3.3. Uniform Law Under Random Entropy

$\newcommand{\argmin}{\mathop{\mathrm{argmin}}\limits}$ $\newcommand{\argmax}{\mathop{\mathrm{argmax}}\limits}$

Using all the lemmas from 3.2 to 3.5, we prove another sufficiency of the uniform law: the vanishing random entropy condition. This condition is fairly weaker than the finite bracketing entropy condition in two senses. First, instead of the (sup-normed) envelope condition, it only requires the envelope to be integrable. In $L^p(Q)$ where $Q$ is a finite measure, this is clearly implied by the envelop condition. In addition, as we already saw before, the vanishing random entropy is implied by the finite bracketing entropy condition.

In fact, van de Geer (2000) named this condition simply “the random entropy condition”, but I did a small modification to the naming.
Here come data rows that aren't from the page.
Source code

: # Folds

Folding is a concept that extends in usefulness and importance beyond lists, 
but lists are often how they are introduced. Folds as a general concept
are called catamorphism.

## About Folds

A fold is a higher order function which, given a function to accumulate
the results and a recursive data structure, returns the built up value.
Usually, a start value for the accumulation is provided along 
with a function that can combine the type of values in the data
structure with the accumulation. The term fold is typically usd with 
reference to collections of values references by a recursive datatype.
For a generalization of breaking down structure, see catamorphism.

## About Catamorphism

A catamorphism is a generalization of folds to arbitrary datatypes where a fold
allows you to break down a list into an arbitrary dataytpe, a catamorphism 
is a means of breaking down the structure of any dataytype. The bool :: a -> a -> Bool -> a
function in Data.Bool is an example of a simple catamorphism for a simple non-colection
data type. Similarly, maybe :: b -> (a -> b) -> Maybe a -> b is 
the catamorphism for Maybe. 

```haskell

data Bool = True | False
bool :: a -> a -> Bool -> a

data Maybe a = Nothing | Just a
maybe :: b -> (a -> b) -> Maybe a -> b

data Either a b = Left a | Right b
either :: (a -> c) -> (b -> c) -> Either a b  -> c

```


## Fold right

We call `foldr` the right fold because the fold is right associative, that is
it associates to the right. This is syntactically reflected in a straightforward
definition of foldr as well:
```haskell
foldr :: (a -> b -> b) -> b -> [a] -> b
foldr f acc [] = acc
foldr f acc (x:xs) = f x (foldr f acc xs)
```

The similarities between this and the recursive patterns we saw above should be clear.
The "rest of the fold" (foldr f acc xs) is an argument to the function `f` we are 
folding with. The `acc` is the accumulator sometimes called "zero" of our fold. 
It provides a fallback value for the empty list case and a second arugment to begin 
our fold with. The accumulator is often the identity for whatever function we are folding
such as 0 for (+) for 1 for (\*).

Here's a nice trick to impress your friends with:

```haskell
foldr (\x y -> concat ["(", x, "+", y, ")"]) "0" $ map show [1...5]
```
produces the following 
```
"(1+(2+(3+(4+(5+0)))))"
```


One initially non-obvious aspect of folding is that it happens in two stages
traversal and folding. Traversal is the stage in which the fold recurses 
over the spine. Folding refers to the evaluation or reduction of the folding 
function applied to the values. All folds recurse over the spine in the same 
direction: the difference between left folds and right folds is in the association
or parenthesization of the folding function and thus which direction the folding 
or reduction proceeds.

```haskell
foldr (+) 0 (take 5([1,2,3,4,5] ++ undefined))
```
The author did not clearly mention why the condition is called “random”. I think this is because the entropy is computed with respect to the empirical measure $P_n,$ which is constructed by a random sample, hence becomes random itself.

Lemma 3.6 ($L^2$ condition)

First let’s prove the result in the stronger condition ($L^2$ case).

(a) $\sup_{g\in\mathcal G} \|g\|_\infty < R$ for some $0\le R<\infty.$

(b) $\frac1n H_{2,P_n}(\delta,\mathcal G) \overset P \to 0$ for all $\delta>0.$

If (a) and (b) holds, then $\mathcal G$ satisfies the ULLN.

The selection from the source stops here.